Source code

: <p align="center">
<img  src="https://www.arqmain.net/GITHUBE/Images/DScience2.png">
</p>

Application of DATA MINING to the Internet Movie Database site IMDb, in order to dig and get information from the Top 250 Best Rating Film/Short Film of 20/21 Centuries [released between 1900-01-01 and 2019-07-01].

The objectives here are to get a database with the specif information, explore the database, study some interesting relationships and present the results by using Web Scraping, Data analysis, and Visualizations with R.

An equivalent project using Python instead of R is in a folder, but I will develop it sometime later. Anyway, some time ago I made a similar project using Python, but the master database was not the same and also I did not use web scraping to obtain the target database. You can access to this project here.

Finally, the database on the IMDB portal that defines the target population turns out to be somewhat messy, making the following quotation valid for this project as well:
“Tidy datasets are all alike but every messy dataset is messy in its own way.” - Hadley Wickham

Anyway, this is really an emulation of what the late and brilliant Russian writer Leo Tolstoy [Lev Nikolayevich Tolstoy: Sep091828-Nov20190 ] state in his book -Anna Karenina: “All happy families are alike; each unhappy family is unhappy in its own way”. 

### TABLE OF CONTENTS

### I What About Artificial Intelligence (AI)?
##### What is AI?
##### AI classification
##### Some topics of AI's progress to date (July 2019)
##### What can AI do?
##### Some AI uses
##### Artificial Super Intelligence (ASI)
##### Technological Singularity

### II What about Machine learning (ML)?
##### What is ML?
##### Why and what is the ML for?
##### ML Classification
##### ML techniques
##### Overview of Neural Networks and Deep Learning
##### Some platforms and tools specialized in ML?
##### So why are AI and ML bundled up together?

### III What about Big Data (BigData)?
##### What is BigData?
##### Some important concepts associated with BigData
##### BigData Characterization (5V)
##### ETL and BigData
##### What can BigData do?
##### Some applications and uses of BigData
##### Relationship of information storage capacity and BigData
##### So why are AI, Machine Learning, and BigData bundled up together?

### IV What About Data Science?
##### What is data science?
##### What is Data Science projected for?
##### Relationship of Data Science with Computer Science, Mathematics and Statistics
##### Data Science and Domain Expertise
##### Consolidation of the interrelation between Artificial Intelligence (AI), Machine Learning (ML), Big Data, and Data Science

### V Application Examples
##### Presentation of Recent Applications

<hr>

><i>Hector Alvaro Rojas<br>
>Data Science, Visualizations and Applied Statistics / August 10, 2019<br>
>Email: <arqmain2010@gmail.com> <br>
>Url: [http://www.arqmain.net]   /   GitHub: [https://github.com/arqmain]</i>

------------------------------------------------

The answer should be an exact copy of the data.

Source code

: <p align="center">
<img  src="https://www.arqmain.net/GITHUBE/Images/DScience2.png">
</p>

Application of DATA MINING to the Internet Movie Database site IMDb, in order to dig and get information from the Top 250 Best Rating Film/Short Film of 20/21 Centuries [released between 1900-01-01 and 2019-07-01].

The objectives here are to get a database with the specif information, explore the database, study some interesting relationships and present the results by using Web Scraping, Data analysis, and Visualizations with R.

An equivalent project using Python instead of R is in a folder, but I will develop it sometime later. Anyway, some time ago I made a similar project using Python, but the master database was not the same and also I did not use web scraping to obtain the target database. You can access to this project here.

Finally, the database on the IMDB portal that defines the target population turns out to be somewhat messy, making the following quotation valid for this project as well:
“Tidy datasets are all alike but every messy dataset is messy in its own way.” - Hadley Wickham

Anyway, this is really an emulation of what the late and brilliant Russian writer Leo Tolstoy [Lev Nikolayevich Tolstoy: Sep091828-Nov20190 ] state in his book -Anna Karenina: “All happy families are alike; each unhappy family is unhappy in its own way”. 

### TABLE OF CONTENTS

### I What About Artificial Intelligence (AI)?
##### What is AI?
##### AI classification
##### Some topics of AI's progress to date (July 2019)
##### What can AI do?
##### Some AI uses
##### Artificial Super Intelligence (ASI)
##### Technological Singularity

### II What about Machine learning (ML)?
##### What is ML?
##### Why and what is the ML for?
##### ML Classification
##### ML techniques
##### Overview of Neural Networks and Deep Learning
##### Some platforms and tools specialized in ML?
##### So why are AI and ML bundled up together?

### III What about Big Data (BigData)?
##### What is BigData?
##### Some important concepts associated with BigData
##### BigData Characterization (5V)
##### ETL and BigData
##### What can BigData do?
##### Some applications and uses of BigData
##### Relationship of information storage capacity and BigData
##### So why are AI, Machine Learning, and BigData bundled up together?

### IV What About Data Science?
##### What is data science?
##### What is Data Science projected for?
##### Relationship of Data Science with Computer Science, Mathematics and Statistics
##### Data Science and Domain Expertise
##### Consolidation of the interrelation between Artificial Intelligence (AI), Machine Learning (ML), Big Data, and Data Science

### V Application Examples
##### Presentation of Recent Applications

<hr>

><i>Hector Alvaro Rojas<br>
>Data Science, Visualizations and Applied Statistics / August 10, 2019<br>
>Email: <arqmain2010@gmail.com> <br>
>Url: [http://www.arqmain.net]   /   GitHub: [https://github.com/arqmain]</i>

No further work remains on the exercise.